▶ [Data for the task]
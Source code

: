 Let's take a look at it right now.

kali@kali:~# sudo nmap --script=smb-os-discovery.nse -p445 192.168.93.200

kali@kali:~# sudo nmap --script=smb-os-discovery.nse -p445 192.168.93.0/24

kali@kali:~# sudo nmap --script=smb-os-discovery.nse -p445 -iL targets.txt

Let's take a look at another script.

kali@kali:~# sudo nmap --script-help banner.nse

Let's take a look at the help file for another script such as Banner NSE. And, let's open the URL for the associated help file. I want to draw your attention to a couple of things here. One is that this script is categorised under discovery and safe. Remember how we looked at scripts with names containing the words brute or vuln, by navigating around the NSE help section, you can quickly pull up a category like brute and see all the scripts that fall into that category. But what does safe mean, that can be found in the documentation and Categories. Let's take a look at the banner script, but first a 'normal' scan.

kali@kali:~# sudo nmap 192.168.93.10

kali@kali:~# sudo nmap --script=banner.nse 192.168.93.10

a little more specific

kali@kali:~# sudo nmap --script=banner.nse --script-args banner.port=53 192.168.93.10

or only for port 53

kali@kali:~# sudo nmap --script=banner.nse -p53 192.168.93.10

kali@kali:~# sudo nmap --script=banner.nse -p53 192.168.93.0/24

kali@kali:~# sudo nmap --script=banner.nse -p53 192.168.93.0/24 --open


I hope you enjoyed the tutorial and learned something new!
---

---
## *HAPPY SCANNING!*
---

▶ [Task goal] Up to and including the line with "kali@kali:~# sudo nmap --script-help", repeat the entries exactly, beginning at their first line.

▶ [Response area]
Source code

: Let's take a look at it right now.

kali@kali:~# sudo nmap --script=smb-os-discovery.nse -p445 192.168.93.200

kali@kali:~# sudo nmap --script=smb-os-discovery.nse -p445 192.168.93.0/24

kali@kali:~# sudo nmap --script=smb-os-discovery.nse -p445 -iL targets.txt

Let's take a look at another script.

kali@kali:~# sudo nmap --script-help banner.nse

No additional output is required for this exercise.